Work to be completed. From the first line to the last, output the records exactly and drop any images.

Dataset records
________________
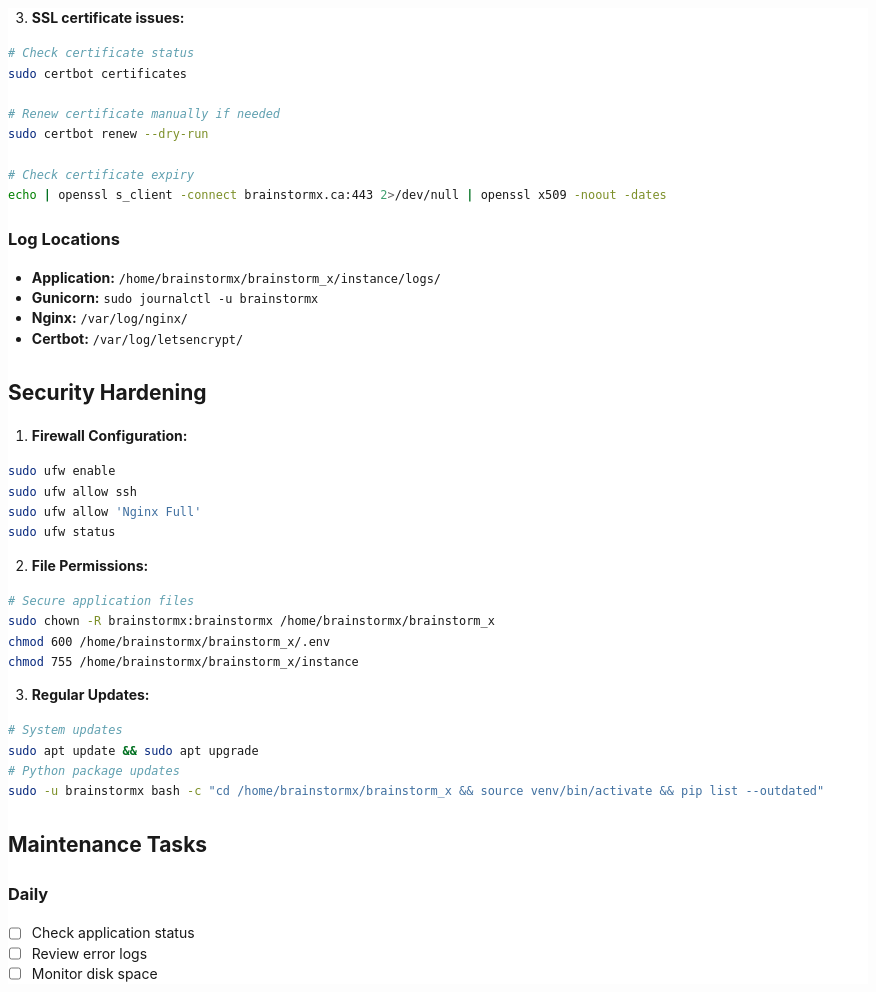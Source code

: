 3. **SSL certificate issues:**

```bash
# Check certificate status
sudo certbot certificates

# Renew certificate manually if needed
sudo certbot renew --dry-run

# Check certificate expiry
echo | openssl s_client -connect brainstormx.ca:443 2>/dev/null | openssl x509 -noout -dates
```

### Log Locations

- **Application:** `/home/brainstormx/brainstorm_x/instance/logs/`
- **Gunicorn:** `sudo journalctl -u brainstormx`
- **Nginx:** `/var/log/nginx/`
- **Certbot:** `/var/log/letsencrypt/`

## Security Hardening

1. **Firewall Configuration:**

```bash
sudo ufw enable
sudo ufw allow ssh
sudo ufw allow 'Nginx Full'
sudo ufw status
```

2. **File Permissions:**

```bash
# Secure application files
sudo chown -R brainstormx:brainstormx /home/brainstormx/brainstorm_x
chmod 600 /home/brainstormx/brainstorm_x/.env
chmod 755 /home/brainstormx/brainstorm_x/instance
```

3. **Regular Updates:**

```bash
# System updates
sudo apt update && sudo apt upgrade
# Python package updates
sudo -u brainstormx bash -c "cd /home/brainstormx/brainstorm_x && source venv/bin/activate && pip list --outdated"
```

## Maintenance Tasks

### Daily

- [ ] Check application status
- [ ] Review error logs
- [ ] Monitor disk space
________________
Exercise output.
Source code

: 3. **SSL certificate issues:**

```bash
# Check certificate status
sudo certbot certificates

# Renew certificate manually if needed
sudo certbot renew --dry-run

# Check certificate expiry
echo | openssl s_client -connect brainstormx.ca:443 2>/dev/null | openssl x509 -noout -dates
```

### Log Locations

- **Application:** `/home/brainstormx/brainstorm_x/instance/logs/`
- **Gunicorn:** `sudo journalctl -u brainstormx`
- **Nginx:** `/var/log/nginx/`
- **Certbot:** `/var/log/letsencrypt/`

## Security Hardening

1. **Firewall Configuration:**

```bash
sudo ufw enable
sudo ufw allow ssh
sudo ufw allow 'Nginx Full'
sudo ufw status
```

2. **File Permissions:**

```bash
# Secure application files
sudo chown -R brainstormx:brainstormx /home/brainstormx/brainstorm_x
chmod 600 /home/brainstormx/brainstorm_x/.env
chmod 755 /home/brainstormx/brainstorm_x/instance
```

3. **Regular Updates:**

```bash
# System updates
sudo apt update && sudo apt upgrade
# Python package updates
sudo -u brainstormx bash -c "cd /home/brainstormx/brainstorm_x && source venv/bin/activate && pip list --outdated"
```

## Maintenance Tasks

### Daily

- [ ] Check application status
- [ ] Review error logs
- [ ] Monitor disk space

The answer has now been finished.